## EXTRACTED RECORDS
- Opening Delimiter -
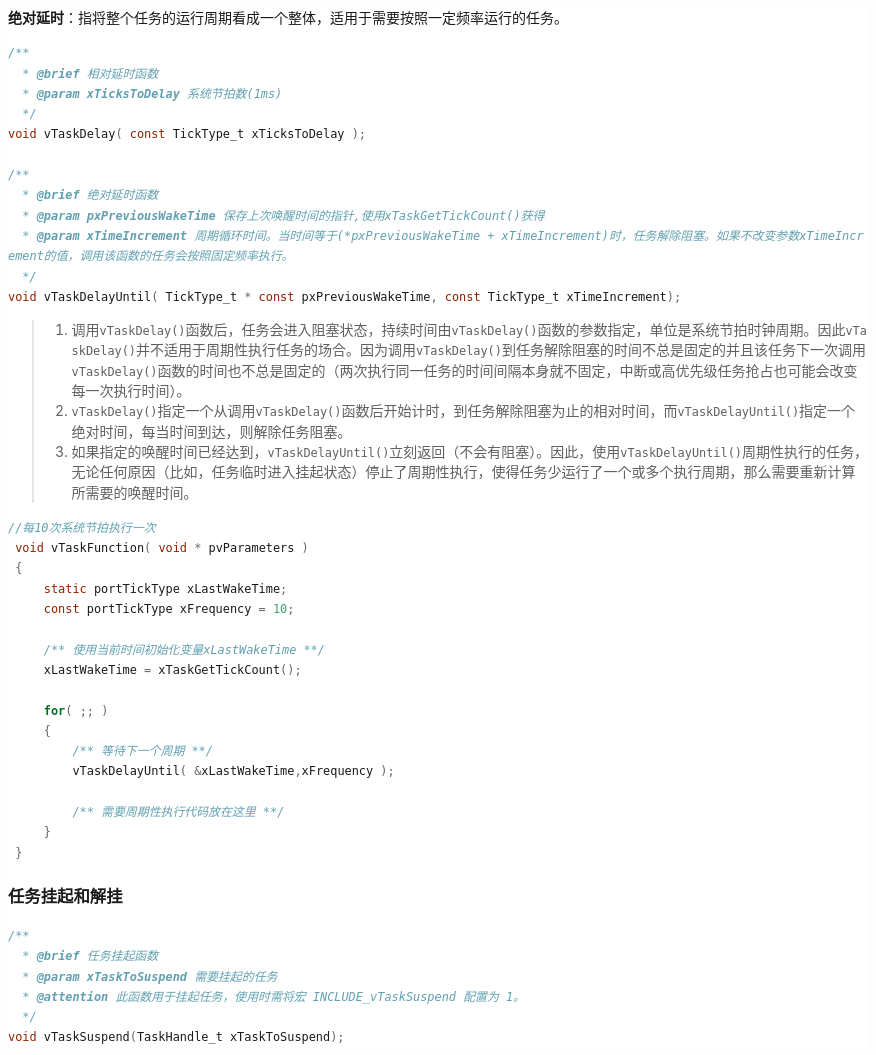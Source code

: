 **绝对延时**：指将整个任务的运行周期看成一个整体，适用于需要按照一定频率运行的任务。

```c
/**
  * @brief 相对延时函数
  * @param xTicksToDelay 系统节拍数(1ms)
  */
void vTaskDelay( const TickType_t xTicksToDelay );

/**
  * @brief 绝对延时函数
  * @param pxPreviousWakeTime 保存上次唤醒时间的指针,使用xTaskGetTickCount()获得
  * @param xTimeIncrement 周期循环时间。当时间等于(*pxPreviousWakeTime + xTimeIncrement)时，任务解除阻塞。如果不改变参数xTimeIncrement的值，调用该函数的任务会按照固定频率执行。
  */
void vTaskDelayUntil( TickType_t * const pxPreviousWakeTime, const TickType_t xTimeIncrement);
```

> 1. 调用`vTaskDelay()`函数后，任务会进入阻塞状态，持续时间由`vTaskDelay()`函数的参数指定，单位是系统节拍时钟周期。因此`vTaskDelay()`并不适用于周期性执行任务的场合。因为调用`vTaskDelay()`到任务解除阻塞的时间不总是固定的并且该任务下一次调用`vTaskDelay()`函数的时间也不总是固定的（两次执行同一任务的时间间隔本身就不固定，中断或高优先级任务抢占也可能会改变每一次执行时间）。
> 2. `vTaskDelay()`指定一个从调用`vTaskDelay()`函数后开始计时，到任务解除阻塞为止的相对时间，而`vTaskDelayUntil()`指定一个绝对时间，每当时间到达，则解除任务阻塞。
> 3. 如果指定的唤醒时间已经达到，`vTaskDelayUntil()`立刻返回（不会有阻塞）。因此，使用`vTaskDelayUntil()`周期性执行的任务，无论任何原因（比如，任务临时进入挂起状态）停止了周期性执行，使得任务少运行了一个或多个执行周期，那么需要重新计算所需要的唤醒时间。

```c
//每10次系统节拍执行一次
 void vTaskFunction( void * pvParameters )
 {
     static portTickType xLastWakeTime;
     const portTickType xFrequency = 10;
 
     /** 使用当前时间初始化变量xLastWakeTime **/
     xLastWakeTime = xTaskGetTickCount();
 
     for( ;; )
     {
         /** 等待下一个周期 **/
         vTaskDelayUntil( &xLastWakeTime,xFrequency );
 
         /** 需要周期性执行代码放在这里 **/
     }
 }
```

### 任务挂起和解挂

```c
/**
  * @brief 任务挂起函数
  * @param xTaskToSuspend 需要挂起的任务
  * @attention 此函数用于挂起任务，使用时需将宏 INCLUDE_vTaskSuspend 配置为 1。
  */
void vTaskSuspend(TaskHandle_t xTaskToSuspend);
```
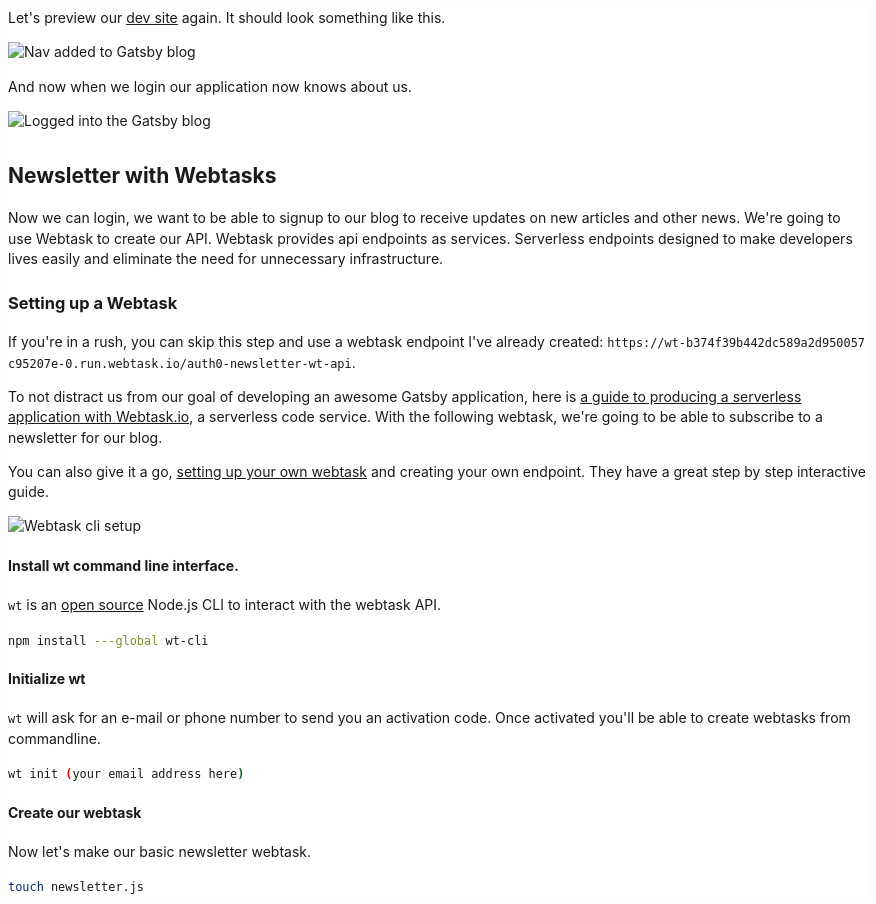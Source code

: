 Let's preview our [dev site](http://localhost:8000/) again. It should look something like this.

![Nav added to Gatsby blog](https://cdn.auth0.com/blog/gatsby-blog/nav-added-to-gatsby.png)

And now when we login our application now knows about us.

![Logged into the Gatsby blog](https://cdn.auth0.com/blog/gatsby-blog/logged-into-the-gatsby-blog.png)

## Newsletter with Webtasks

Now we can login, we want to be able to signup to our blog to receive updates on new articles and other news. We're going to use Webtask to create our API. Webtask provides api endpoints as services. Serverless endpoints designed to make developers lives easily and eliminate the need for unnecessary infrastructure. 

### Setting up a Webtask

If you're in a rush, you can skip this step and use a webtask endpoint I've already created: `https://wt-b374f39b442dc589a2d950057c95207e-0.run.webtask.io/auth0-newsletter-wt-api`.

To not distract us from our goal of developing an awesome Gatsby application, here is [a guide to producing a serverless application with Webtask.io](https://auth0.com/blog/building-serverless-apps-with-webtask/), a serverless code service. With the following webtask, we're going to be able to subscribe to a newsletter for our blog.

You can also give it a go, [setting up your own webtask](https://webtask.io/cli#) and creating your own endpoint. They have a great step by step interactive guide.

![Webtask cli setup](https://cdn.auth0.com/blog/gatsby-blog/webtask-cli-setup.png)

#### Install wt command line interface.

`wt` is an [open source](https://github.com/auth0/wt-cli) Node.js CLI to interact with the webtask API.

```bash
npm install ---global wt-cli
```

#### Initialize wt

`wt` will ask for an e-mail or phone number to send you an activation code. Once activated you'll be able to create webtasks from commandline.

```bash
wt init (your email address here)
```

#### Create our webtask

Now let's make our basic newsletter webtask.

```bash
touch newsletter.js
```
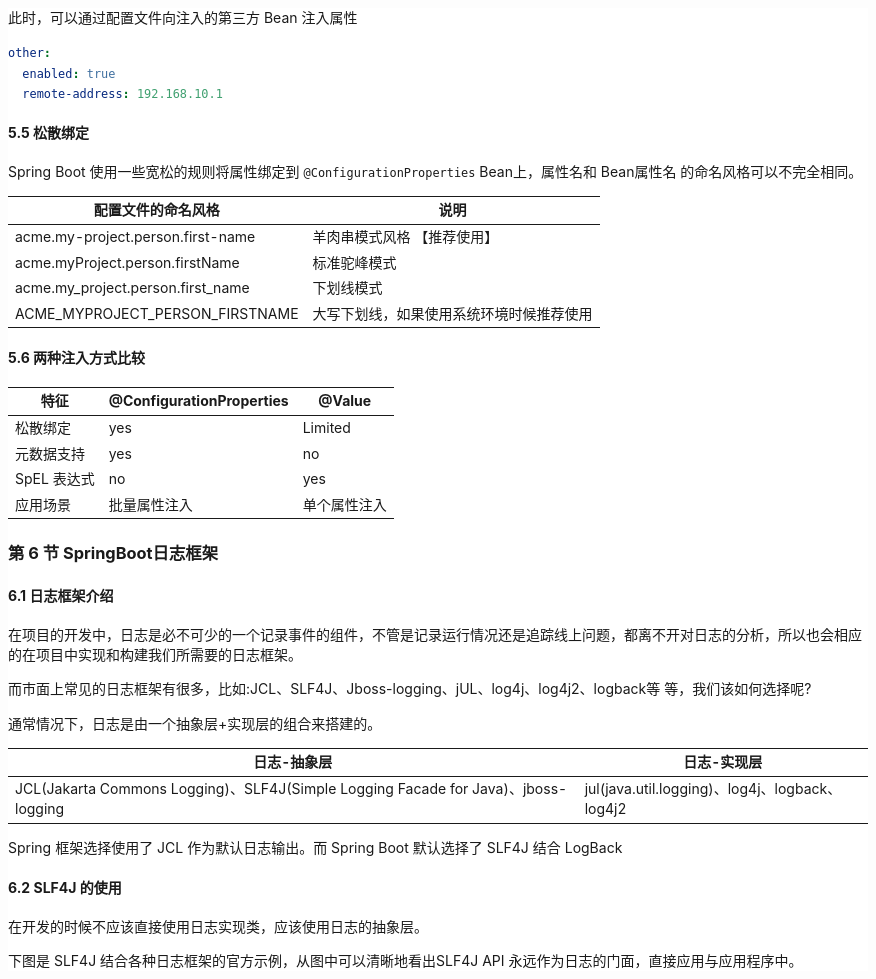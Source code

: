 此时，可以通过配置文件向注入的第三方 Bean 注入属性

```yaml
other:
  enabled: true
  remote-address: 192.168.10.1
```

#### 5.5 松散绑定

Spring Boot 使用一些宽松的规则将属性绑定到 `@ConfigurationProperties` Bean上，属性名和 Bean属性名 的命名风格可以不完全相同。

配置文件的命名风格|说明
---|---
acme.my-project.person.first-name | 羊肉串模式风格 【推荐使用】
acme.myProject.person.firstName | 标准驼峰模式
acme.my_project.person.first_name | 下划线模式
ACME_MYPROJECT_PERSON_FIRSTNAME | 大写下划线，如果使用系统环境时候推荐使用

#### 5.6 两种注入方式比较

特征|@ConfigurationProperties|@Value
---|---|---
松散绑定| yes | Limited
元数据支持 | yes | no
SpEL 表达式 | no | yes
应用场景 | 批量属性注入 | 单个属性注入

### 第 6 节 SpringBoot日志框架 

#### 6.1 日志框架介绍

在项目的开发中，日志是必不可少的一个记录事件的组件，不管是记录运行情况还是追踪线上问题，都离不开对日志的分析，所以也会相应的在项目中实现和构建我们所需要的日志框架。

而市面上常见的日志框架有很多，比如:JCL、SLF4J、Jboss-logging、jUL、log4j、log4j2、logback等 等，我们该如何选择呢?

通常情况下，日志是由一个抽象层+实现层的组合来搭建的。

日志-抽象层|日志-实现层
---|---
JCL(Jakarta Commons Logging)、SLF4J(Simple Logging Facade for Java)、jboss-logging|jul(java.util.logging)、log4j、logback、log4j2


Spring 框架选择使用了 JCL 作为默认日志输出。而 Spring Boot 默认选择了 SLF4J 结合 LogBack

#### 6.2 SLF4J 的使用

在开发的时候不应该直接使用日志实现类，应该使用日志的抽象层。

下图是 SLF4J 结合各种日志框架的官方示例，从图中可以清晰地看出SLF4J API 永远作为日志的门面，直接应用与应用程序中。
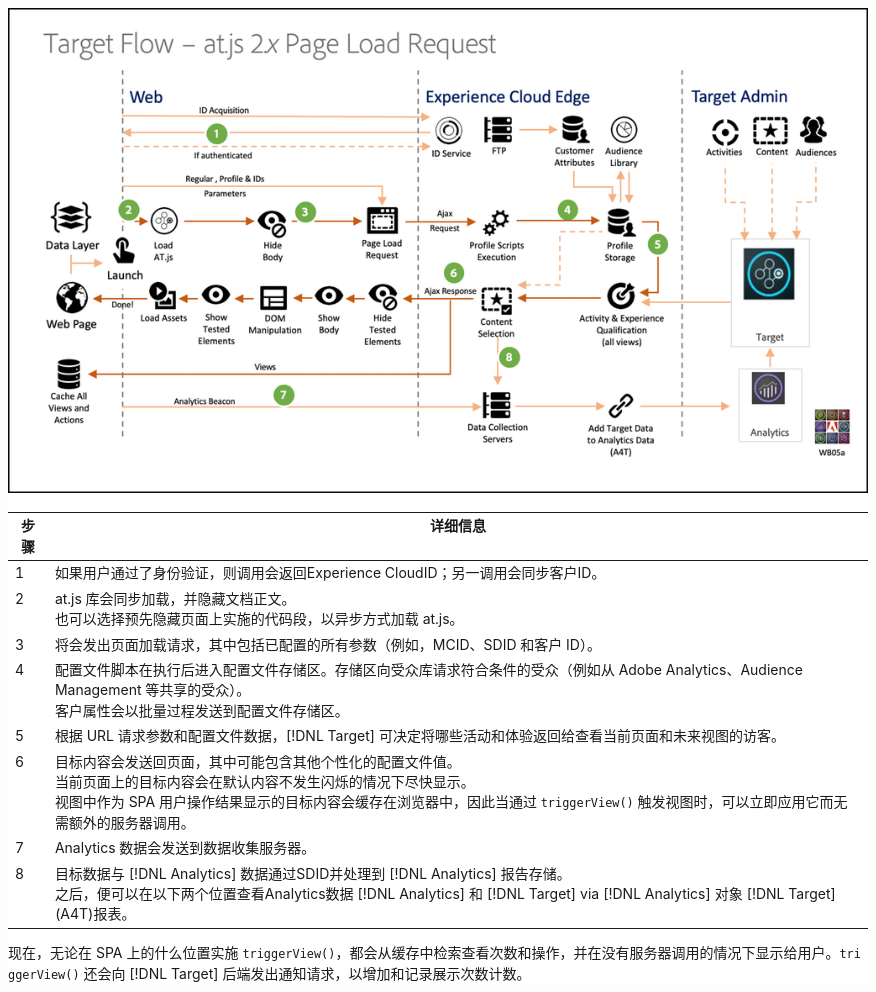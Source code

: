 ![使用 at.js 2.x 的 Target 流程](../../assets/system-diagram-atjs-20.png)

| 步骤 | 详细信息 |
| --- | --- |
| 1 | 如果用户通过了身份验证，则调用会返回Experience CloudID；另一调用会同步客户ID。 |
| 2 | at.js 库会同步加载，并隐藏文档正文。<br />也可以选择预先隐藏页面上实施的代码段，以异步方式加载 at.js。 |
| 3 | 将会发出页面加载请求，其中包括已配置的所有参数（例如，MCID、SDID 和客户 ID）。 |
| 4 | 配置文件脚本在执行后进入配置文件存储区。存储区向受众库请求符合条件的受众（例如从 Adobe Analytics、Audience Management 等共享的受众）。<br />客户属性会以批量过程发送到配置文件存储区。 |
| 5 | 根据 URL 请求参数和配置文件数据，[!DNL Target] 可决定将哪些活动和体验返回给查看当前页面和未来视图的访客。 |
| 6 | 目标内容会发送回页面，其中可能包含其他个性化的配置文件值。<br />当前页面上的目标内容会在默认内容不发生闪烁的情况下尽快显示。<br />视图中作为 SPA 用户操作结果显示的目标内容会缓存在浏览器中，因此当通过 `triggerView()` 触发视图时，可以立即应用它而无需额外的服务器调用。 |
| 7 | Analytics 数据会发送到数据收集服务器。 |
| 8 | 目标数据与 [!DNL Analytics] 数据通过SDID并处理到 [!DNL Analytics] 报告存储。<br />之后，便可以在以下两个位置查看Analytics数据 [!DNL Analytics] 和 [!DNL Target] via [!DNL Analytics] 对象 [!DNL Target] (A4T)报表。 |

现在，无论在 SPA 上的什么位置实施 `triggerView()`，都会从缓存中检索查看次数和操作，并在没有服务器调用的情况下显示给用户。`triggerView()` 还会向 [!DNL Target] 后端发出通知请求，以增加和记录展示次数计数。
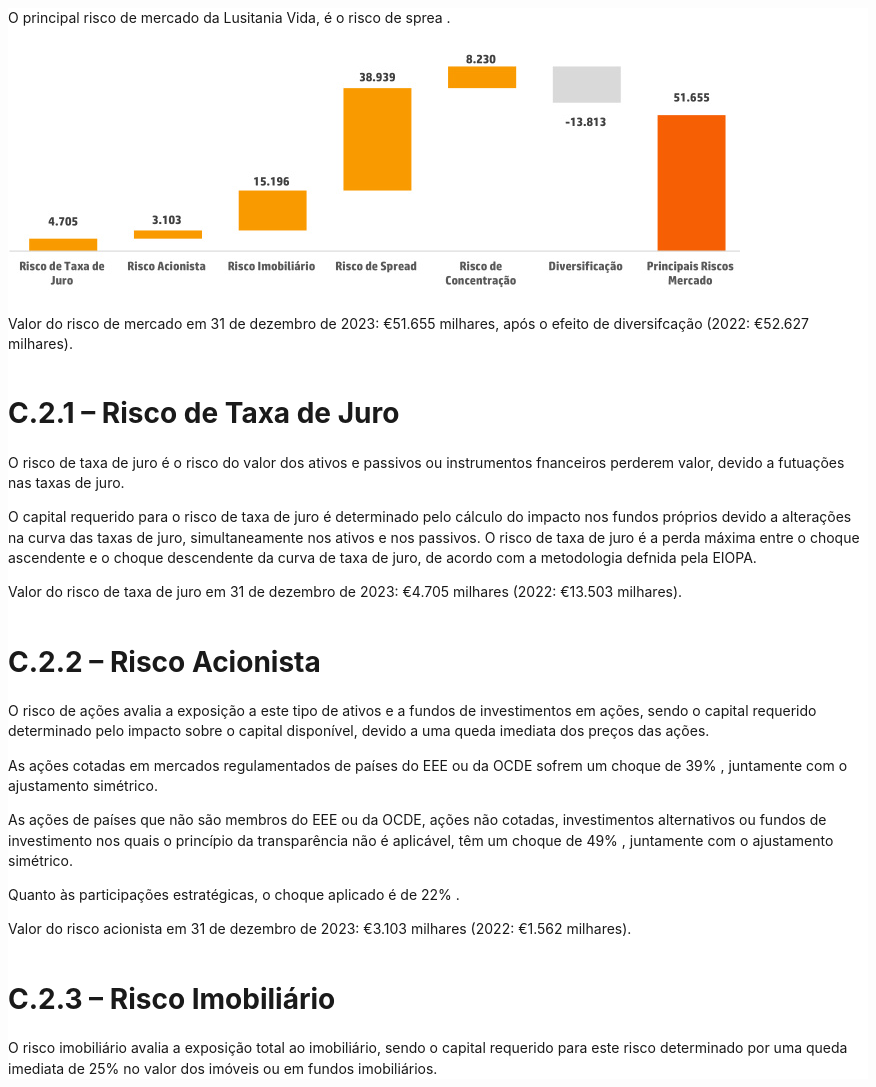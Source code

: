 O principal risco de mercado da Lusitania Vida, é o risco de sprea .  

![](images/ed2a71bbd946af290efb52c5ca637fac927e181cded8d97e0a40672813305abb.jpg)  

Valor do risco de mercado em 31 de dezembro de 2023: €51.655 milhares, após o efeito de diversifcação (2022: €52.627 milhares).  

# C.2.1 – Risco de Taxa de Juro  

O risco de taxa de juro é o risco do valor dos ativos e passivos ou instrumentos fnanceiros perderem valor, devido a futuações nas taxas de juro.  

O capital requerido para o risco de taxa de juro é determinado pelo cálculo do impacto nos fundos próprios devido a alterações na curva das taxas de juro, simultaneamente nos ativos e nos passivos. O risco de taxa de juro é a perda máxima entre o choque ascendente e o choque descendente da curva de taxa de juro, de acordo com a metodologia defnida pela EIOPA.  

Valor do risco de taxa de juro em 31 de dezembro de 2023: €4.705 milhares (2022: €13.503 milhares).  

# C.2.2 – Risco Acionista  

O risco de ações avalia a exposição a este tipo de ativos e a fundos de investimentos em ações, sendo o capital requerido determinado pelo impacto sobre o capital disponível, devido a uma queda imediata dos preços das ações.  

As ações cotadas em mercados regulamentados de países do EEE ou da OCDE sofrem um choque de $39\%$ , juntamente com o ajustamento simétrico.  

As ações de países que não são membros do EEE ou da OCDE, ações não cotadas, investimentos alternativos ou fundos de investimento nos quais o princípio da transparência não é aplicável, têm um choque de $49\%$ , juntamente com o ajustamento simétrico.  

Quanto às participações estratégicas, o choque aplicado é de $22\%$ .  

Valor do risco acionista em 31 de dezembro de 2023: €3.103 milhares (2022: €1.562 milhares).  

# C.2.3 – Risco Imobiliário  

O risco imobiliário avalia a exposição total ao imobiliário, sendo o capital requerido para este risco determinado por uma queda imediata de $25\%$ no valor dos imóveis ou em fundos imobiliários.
- Closing Delimiter -
## HOW TO COMPLETE THIS TASK
Look through the entries above and find each line where the word "make" occurs; copy those lines.

## WRITTEN SOLUTION
Now we can login, we want to be able to signup to our blog to receive updates on new articles and other news. We're going to use Webtask to create our API. Webtask provides api endpoints as services. Serverless endpoints designed to make developers lives easily and eliminate the need for unnecessary infrastructure. 
Now let's make our basic newsletter webtask.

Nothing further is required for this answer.